▸ **Assignment**:
Nothing beyond the line containing "ובכן, הייתי רוצה" should be printed; print each line exactly from the first line of the listing below through it.

▸ **Data for analysis**:
=-=-=

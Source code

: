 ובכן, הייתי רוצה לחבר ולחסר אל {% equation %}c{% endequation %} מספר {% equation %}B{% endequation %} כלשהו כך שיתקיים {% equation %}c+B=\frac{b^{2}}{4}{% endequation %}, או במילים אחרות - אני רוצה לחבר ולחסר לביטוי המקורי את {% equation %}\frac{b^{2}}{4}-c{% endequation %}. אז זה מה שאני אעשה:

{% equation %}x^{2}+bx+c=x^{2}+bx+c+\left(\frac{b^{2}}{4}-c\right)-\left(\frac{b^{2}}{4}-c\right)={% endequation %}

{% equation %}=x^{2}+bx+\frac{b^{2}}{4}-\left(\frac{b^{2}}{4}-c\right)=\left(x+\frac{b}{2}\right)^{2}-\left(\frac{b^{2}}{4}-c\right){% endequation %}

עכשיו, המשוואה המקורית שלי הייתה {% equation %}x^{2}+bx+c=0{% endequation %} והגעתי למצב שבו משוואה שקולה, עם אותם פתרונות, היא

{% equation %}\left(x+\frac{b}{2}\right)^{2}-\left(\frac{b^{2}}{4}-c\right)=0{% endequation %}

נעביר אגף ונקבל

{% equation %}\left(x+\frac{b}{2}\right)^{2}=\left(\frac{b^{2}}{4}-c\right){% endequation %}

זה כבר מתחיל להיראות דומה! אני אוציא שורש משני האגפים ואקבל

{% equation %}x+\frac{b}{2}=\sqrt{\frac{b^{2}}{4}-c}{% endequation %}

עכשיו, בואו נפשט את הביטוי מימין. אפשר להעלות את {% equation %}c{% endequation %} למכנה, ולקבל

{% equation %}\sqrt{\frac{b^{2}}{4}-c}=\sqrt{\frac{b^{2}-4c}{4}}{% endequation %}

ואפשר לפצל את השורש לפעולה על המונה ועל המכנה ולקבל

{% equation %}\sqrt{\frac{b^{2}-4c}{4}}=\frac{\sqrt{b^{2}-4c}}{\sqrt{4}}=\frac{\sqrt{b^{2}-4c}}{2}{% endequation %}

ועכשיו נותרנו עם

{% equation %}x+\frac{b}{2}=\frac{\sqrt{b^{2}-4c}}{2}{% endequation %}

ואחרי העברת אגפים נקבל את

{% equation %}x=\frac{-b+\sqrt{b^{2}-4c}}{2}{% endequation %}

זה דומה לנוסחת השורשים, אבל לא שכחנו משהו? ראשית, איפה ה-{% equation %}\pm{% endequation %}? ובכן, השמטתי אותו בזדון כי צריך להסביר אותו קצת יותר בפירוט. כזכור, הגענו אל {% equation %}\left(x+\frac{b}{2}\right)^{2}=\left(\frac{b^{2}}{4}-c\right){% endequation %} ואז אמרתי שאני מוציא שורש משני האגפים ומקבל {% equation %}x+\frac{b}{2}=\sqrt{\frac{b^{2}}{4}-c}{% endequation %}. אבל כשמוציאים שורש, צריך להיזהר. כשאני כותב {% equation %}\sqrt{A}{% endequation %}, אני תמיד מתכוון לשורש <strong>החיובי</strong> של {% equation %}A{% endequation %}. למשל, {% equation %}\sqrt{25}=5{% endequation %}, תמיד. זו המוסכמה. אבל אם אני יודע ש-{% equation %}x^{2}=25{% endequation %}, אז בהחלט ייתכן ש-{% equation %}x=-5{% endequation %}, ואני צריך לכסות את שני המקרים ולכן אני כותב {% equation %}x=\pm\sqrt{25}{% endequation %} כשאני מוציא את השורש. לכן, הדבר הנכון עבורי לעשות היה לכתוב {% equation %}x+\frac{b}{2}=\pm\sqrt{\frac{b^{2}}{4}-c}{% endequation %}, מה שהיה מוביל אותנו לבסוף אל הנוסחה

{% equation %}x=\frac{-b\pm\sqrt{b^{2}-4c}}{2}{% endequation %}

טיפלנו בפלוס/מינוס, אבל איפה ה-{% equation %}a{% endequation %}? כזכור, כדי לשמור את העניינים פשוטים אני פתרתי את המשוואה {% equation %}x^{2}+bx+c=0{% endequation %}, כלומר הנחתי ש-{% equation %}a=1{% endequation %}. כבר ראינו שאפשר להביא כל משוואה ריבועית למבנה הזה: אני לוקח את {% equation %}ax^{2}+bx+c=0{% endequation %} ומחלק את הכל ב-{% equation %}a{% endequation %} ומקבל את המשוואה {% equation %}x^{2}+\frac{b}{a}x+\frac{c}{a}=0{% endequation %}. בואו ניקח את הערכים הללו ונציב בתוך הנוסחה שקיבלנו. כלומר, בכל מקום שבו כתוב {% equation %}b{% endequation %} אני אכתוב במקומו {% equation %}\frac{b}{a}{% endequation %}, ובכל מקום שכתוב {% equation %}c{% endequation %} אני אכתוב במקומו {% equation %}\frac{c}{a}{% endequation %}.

=-=-=

▸ **Result below**:
Source code

: ובכן, הייתי רוצה לחבר ולחסר אל {% equation %}c{% endequation %} מספר {% equation %}B{% endequation %} כלשהו כך שיתקיים {% equation %}c+B=\frac{b^{2}}{4}{% endequation %}, או במילים אחרות - אני רוצה לחבר ולחסר לביטוי המקורי את {% equation %}\frac{b^{2}}{4}-c{% endequation %}. אז זה מה שאני אעשה:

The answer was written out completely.